» **Material for this exercise**:

--- START ---

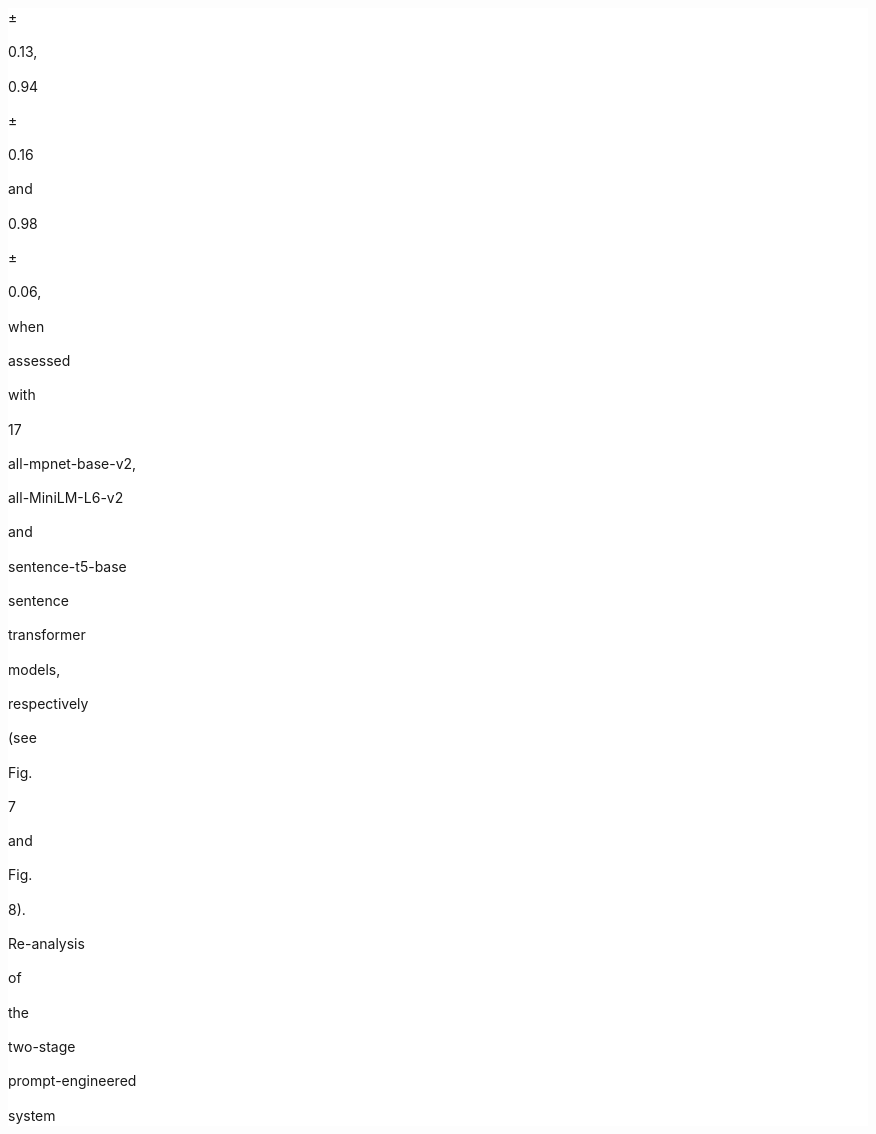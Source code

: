 ±
 
0.13,
 
0.94
 
±
 
0.16
 
and
 
0.98
 
±
 
0.06,
 
when
 
assessed
 
with
 
17
 

all-mpnet-base-v2,
 
all-MiniLM-L6-v2
 
and
 
sentence-t5-base
 
sentence
 
transformer
 
models,
 
respectively
 
(see
 
Fig.
 
7
 
and
 
Fig.
 
8).
 
Re-analysis
 
of
 
the
 
two-stage
 
prompt-engineered
 
system
 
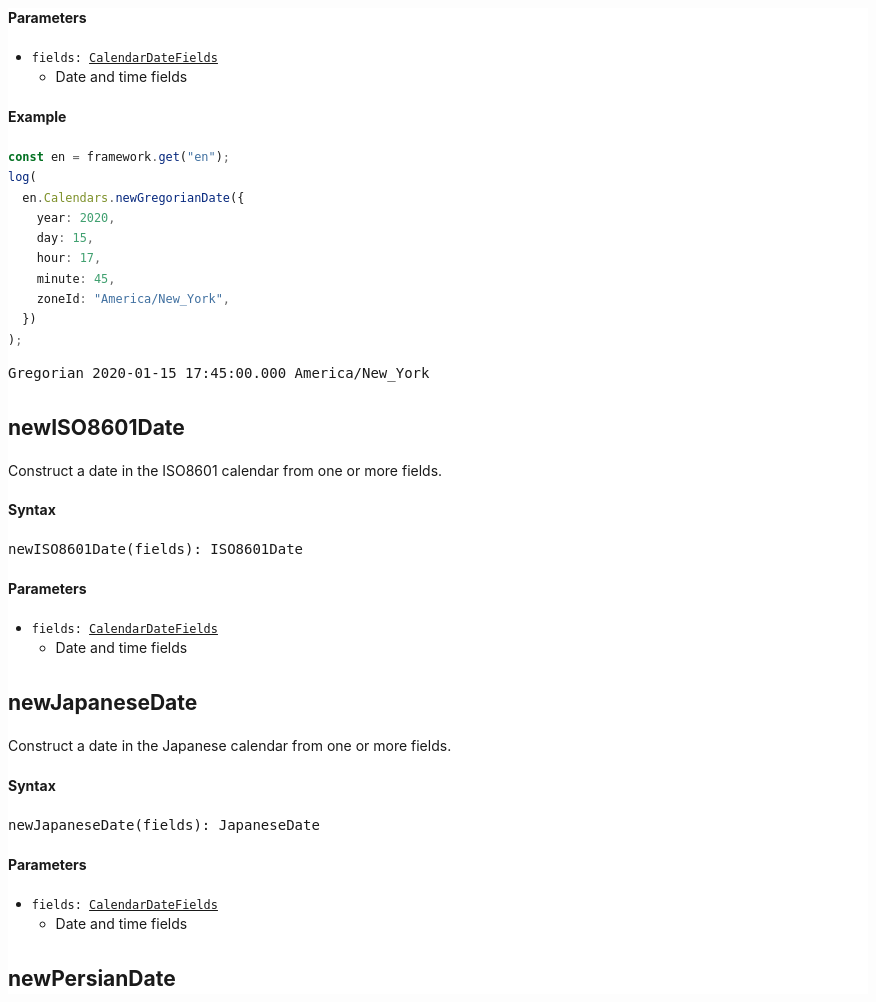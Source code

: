 #### Parameters

- <code class="def">fields: <span>[CalendarDateFields](api-calendardatefields)</span></code>
  - Date and time fields

#### Example

```typescript
const en = framework.get("en");
log(
  en.Calendars.newGregorianDate({
    year: 2020,
    day: 15,
    hour: 17,
    minute: 45,
    zoneId: "America/New_York",
  })
);
```
<pre class="output">
Gregorian 2020-01-15 17:45:00.000 America/New_York
</pre>


## newISO8601Date

Construct a date in the ISO8601 calendar from one or more fields.

#### Syntax

<pre class="syntax">
newISO8601Date(fields): ISO8601Date
</pre>

#### Parameters

- <code class="def">fields: <span>[CalendarDateFields](api-calendardatefields)</span></code>
  - Date and time fields

## newJapaneseDate

Construct a date in the Japanese calendar from one or more fields.

#### Syntax

<pre class="syntax">
newJapaneseDate(fields): JapaneseDate
</pre>

#### Parameters

- <code class="def">fields: <span>[CalendarDateFields](api-calendardatefields)</span></code>
  - Date and time fields

## newPersianDate

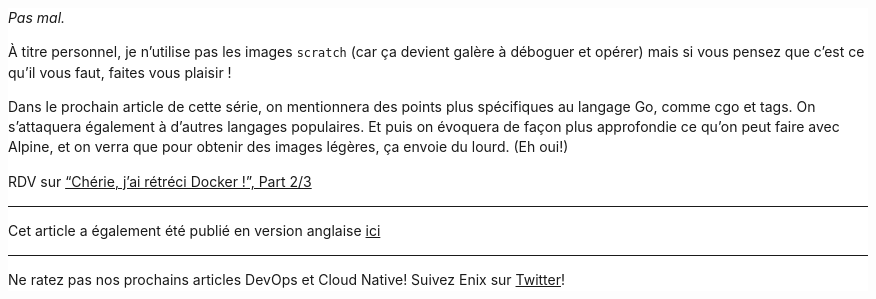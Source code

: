 _Pas mal._

À titre personnel, je n’utilise pas les images `scratch` (car ça devient galère à déboguer et opérer) mais si vous pensez que c’est ce qu’il vous faut, faites vous plaisir !

Dans le prochain article de cette série, on mentionnera des points plus spécifiques au langage Go, comme cgo et tags. On s’attaquera également à d’autres langages populaires. Et puis on évoquera de façon plus approfondie ce qu’on peut faire avec Alpine, et on verra que pour obtenir des images légères, ça envoie du lourd. (Eh oui!)

RDV sur [“Chérie, j’ai rétréci Docker !”, Part 2/3](https://enix.io/fr/blog/cherie-j-ai-retreci-docker-part2/)

---

Cet article a également été publié en version anglaise [ici](https://www.ardanlabs.com/blog/2020/02/docker-images-part1-reducing-image-size.html)

---

Ne ratez pas nos prochains articles DevOps et Cloud Native! Suivez Enix sur [Twitter](https://twitter.com/enixsas)!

--- END ---

» **Exercise objective**:
Copy each line of the listing that carries the string "more".

» **Task response**:
Construct a date in the ISO8601 calendar from one or more fields.
Construct a date in the Japanese calendar from one or more fields.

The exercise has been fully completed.